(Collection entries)
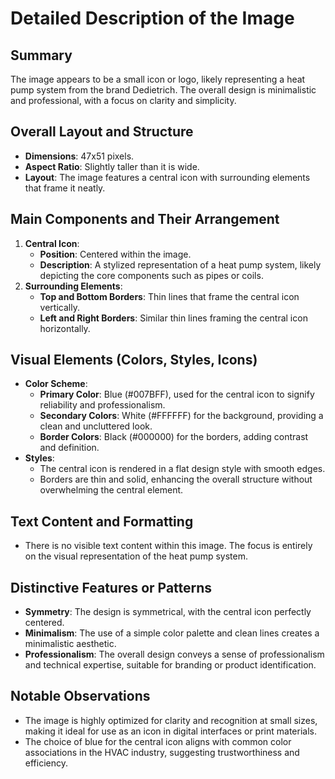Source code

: # Detailed Description of the Image

## Summary
The image appears to be a small icon or logo, likely representing a heat pump system from the brand Dedietrich. The overall design is minimalistic and professional, with a focus on clarity and simplicity.

## Overall Layout and Structure
- **Dimensions**: 47x51 pixels.
- **Aspect Ratio**: Slightly taller than it is wide.
- **Layout**: The image features a central icon with surrounding elements that frame it neatly.

## Main Components and Their Arrangement
1. **Central Icon**:
   - **Position**: Centered within the image.
   - **Description**: A stylized representation of a heat pump system, likely depicting the core components such as pipes or coils.
2. **Surrounding Elements**:
   - **Top and Bottom Borders**: Thin lines that frame the central icon vertically.
   - **Left and Right Borders**: Similar thin lines framing the central icon horizontally.

## Visual Elements (Colors, Styles, Icons)
- **Color Scheme**:
  - **Primary Color**: Blue (#007BFF), used for the central icon to signify reliability and professionalism.
  - **Secondary Colors**: White (#FFFFFF) for the background, providing a clean and uncluttered look.
  - **Border Colors**: Black (#000000) for the borders, adding contrast and definition.
- **Styles**:
  - The central icon is rendered in a flat design style with smooth edges.
  - Borders are thin and solid, enhancing the overall structure without overwhelming the central element.

## Text Content and Formatting
- There is no visible text content within this image. The focus is entirely on the visual representation of the heat pump system.

## Distinctive Features or Patterns
- **Symmetry**: The design is symmetrical, with the central icon perfectly centered.
- **Minimalism**: The use of a simple color palette and clean lines creates a minimalistic aesthetic.
- **Professionalism**: The overall design conveys a sense of professionalism and technical expertise, suitable for branding or product identification.

## Notable Observations
- The image is highly optimized for clarity and recognition at small sizes, making it ideal for use as an icon in digital interfaces or print materials.
- The choice of blue for the central icon aligns with common color associations in the HVAC industry, suggesting trustworthiness and efficiency.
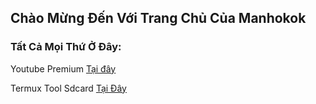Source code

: ## Chào Mừng Đến Với Trang Chủ Của Manhokok

### Tất Cả Mọi Thứ Ở Đây: 

Youtube Premium [Tại đây](https://bit.ly/YTB-premium)

Termux Tool Sdcard [Tại Đây](https://github.com/manhokok/ToolSdcard/)

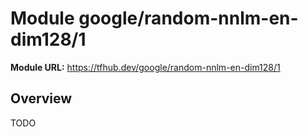 # Module google/random-nnlm-en-dim128/1

**Module URL:** https://tfhub.dev/google/random-nnlm-en-dim128/1

## Overview

TODO
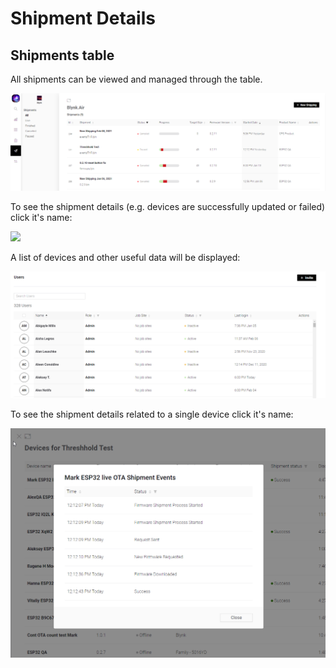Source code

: # Shipment Details

## Shipments table

All shipments can be viewed and managed through the table.

![](../../.gitbook/assets/air.png)

To see the shipment details (e.g. devices are successfully updated or failed) click it's  name:

![](<../../.gitbook/assets/image (11).png>)

A list of devices and other useful data will be displayed:

![](<../../.gitbook/assets/image (9).png>)

To see the shipment details related to a single device click it's name:

![](../../.gitbook/assets/image.png)
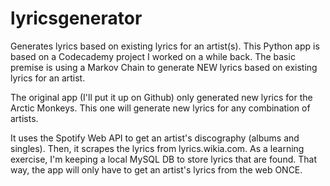 # lyricsgenerator
Generates lyrics based on existing lyrics for an artist(s).
This Python app is based on a Codecademy project I worked on a while back. The basic premise
is using a Markov Chain to generate NEW lyrics based on existing lyrics for an artist.

The original app (I'll put it up on Github) only generated new lyrics for the Arctic Monkeys. This one
will generate new lyrics for any combination of artists. 

It uses the Spotify Web API to get an artist's discography (albums and singles). Then, it scrapes the lyrics
from lyrics.wikia.com. As a learning exercise, I'm keeping a local MySQL DB to store lyrics that are found. That way, the app
will only have to get an artist's lyrics from the web ONCE.
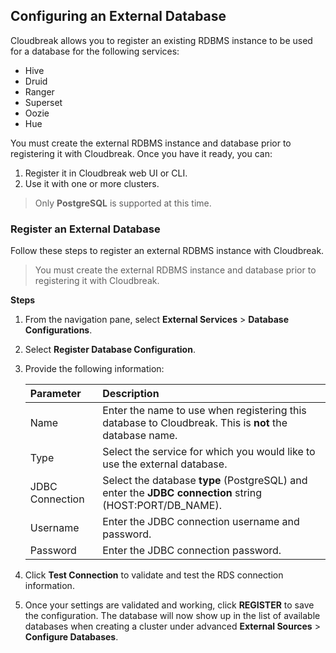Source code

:## Configuring an External Database  

Cloudbreak allows you to register an existing RDBMS instance to be used for a database for the following services:   

* Hive  
* Druid  
* Ranger  
* Superset  
* Oozie  
* Hue 

You must create the external RDBMS instance and database prior to registering it with Cloudbreak. Once you have it ready, you can:

1. Register it in Cloudbreak web UI or CLI.  
2. Use it with one or more clusters.  

> Only **PostgreSQL** is supported at this time. 


### Register an External Database 

Follow these steps to register an external RDBMS instance with Cloudbreak. 

> You must create the external RDBMS instance and database prior to registering it with Cloudbreak.

**Steps** 

1. From the navigation pane, select **External Services** > **Database Configurations**.  
2. Select **Register Database Configuration**.    
5. Provide the following information:

    | Parameter | Description |
    |:---|:---|
    | Name | Enter the name to use when registering this database to Cloudbreak. This is **not** the database name. |
    | Type | Select the service for which you would like to use the external database. |
    | JDBC Connection | Select the database **type** (PostgreSQL) and enter the **JDBC connection** string (HOST:PORT/DB_NAME).  |
    | Username | Enter the JDBC connection username and password. |
    | Password | Enter the JDBC connection password. |

6. Click **Test Connection** to validate and test the RDS connection information.

7. Once your settings are validated and working, click **REGISTER** to save the configuration. The database will now show up in the list of available databases when creating a cluster under advanced **External Sources** > **Configure Databases**.  



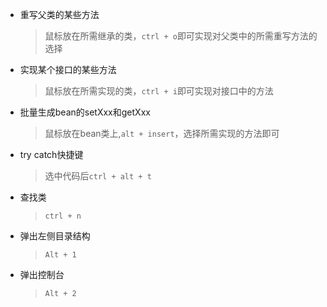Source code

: - 重写父类的某些方法
  > 鼠标放在所需继承的类，`ctrl + o`即可实现对父类中的所需重写方法的选择
- 实现某个接口的某些方法
  > 鼠标放在所需实现的类，`ctrl + i`即可实现对接口中的方法
- 批量生成bean的setXxx和getXxx
  > 鼠标放在bean类上,`alt + insert`，选择所需实现的方法即可
- try catch快捷键
  > 选中代码后`ctrl + alt + t`
- 查找类
  > `ctrl + n`
- 弹出左侧目录结构
  > `Alt + 1`
- 弹出控制台
  > `Alt + 2` 
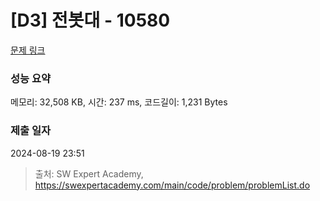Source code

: # [D3] 전봇대 - 10580 

[문제 링크](https://swexpertacademy.com/main/code/problem/problemDetail.do?contestProbId=AXO8QBw6Qu4DFAXS) 

### 성능 요약

메모리: 32,508 KB, 시간: 237 ms, 코드길이: 1,231 Bytes

### 제출 일자

2024-08-19 23:51



> 출처: SW Expert Academy, https://swexpertacademy.com/main/code/problem/problemList.do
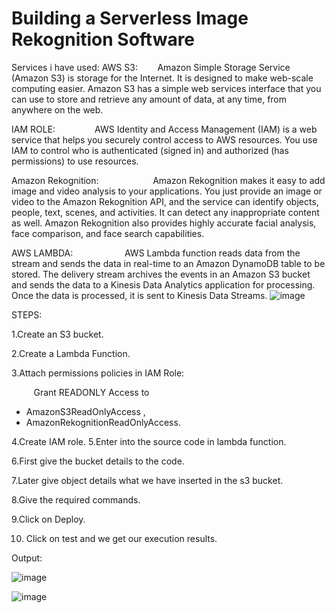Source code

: # Building a Serverless Image Rekognition Software
Services i have used:
AWS S3:
       Amazon Simple Storage Service (Amazon S3) is storage for the Internet. It is designed to make web-scale computing easier. Amazon S3 has a simple web services interface that you can use to store and retrieve any amount of data, at any time, from anywhere on the web.

IAM ROLE:
               AWS Identity and Access Management (IAM) is a web service that helps you securely control access to AWS resources. You use IAM to control who is authenticated (signed in) and authorized (has permissions) to use resources. 
               
 Amazon Rekognition: 
                    Amazon Rekognition makes it easy to add image and video analysis to your applications. You just provide an image or video to the Amazon Rekognition API, and the service can identify objects, people, text, scenes, and activities. It can detect any inappropriate content as well. Amazon Rekognition also provides highly accurate facial analysis, face comparison, and face search capabilities.
                    
AWS LAMBDA:
                    AWS Lambda function reads data from the stream and sends the data in real-time to an Amazon DynamoDB table to be stored. The delivery stream archives the events in an Amazon S3 bucket and sends the data to a Kinesis Data Analytics application for processing. Once the data is processed, it is sent to Kinesis Data Streams.
![image](https://user-images.githubusercontent.com/90968579/231437194-d735d52a-913a-4afa-8d34-b79952789c65.png)

STEPS:

1.Create an S3 bucket. 

2.Create a Lambda Function.

3.Attach permissions policies in IAM Role:

         Grant READONLY Access to 
- AmazonS3ReadOnlyAccess , 
- AmazonRekognitionReadOnlyAccess.

4.Create IAM role.
5.Enter into the source code in lambda function.

6.First give the bucket details to the code.

7.Later give object details what we have inserted in the s3 bucket.

8.Give the required commands.

9.Click on Deploy.

10. Click on test and we get our execution results.


Output:

![image](https://user-images.githubusercontent.com/90968579/231437524-1437da00-f82d-433b-8bf3-698733faf6df.png)

![image](https://user-images.githubusercontent.com/90968579/231437583-dbca4274-e340-4754-aee8-c7e6f0ac0d5c.png)



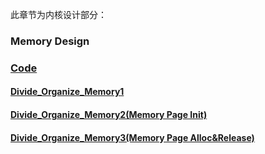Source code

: 此章节为内核设计部分：   
### Memory Design
### [Code](./HuOS4.0/)
#### [Divide_Organize_Memory1](./Divide_Organize_Memory1/README.md)
#### [Divide_Organize_Memory2(Memory Page Init)](./Divide_Organize_Memory2/README.md)
#### [Divide_Organize_Memory3(Memory Page Alloc&Release)](./Divide_Organize_Memory3/README.md)





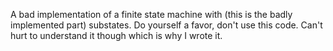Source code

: A bad implementation of a finite state machine with (this is the badly implemented part) substates.
Do yourself a favor, don't use this code. Can't hurt to understand it though which is why I wrote it.

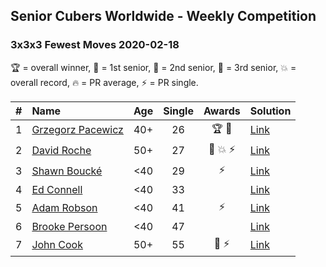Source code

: ## Senior Cubers Worldwide - Weekly Competition
### 3x3x3 Fewest Moves 2020-02-18

🏆 = overall winner, 🥇 = 1st senior, 🥈 = 2nd senior, 🥉 = 3rd senior, 💥 = overall record, 🔥 = PR average, ⚡ = PR single.

| # | Name | Age | Single | Awards | Solution |
| :--: | :-- | :--: | :--: | :--: | :-- |
| 1 | [<span style="white-space: nowrap">Grzegorz Pacewicz</span>](../../persons/grzegorz_pacewicz/333fm.md) | 40+ | 26 | <span style="white-space: nowrap">🏆 🥇</span> | [Link](https://www.facebook.com/groups/1604105099735401/permalink/2146673152145257/) |
| 2 | [<span style="white-space: nowrap">David Roche</span>](../../persons/david_roche/333fm.md) | 50+ | 27 | <span style="white-space: nowrap">🥈 💥 ⚡</span> | [Link](https://www.facebook.com/groups/1604105099735401/permalink/2146673152145257/) |
| 3 | [<span style="white-space: nowrap">Shawn Boucké</span>](../../persons/shawn_boucke/333fm.md) | <40 | 29 | ⚡ | [Link](https://www.facebook.com/groups/1604105099735401/permalink/2146673152145257/) |
| 4 | [<span style="white-space: nowrap">Ed Connell</span>](../../persons/ed_connell/333fm.md) | <40 | 33 |  | [Link](https://www.facebook.com/groups/1604105099735401/permalink/2146673152145257/) |
| 5 | [<span style="white-space: nowrap">Adam Robson</span>](../../persons/adam_robson/333fm.md) | <40 | 41 | ⚡ | [Link](https://www.facebook.com/groups/1604105099735401/permalink/2146673152145257/) |
| 6 | [<span style="white-space: nowrap">Brooke Persoon</span>](../../persons/brooke_persoon/333fm.md) | <40 | 47 |  | [Link](https://www.facebook.com/groups/1604105099735401/permalink/2146673152145257/) |
| 7 | [<span style="white-space: nowrap">John Cook</span>](../../persons/john_cook/333fm.md) | 50+ | 55 | <span style="white-space: nowrap">🥉 ⚡</span> | [Link](https://www.facebook.com/groups/1604105099735401/permalink/2146673152145257/) |

<!-- Global site tag (gtag.js) - Google Analytics -->
<script async src="https://www.googletagmanager.com/gtag/js?id=UA-86348435-3"></script>
<script>window.dataLayer = window.dataLayer || []; function gtag() {dataLayer.push(arguments);} gtag('js', new Date()); gtag('config', 'UA-86348435-3');</script>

## Action item
When a line in the data above contains the string "assets", copy that line.

## Answer to this problem
![](../../.gitbook/assets/air.png)
![](<../../.gitbook/assets/image (11).png>)
![](<../../.gitbook/assets/image (9).png>)
![](../../.gitbook/assets/image.png)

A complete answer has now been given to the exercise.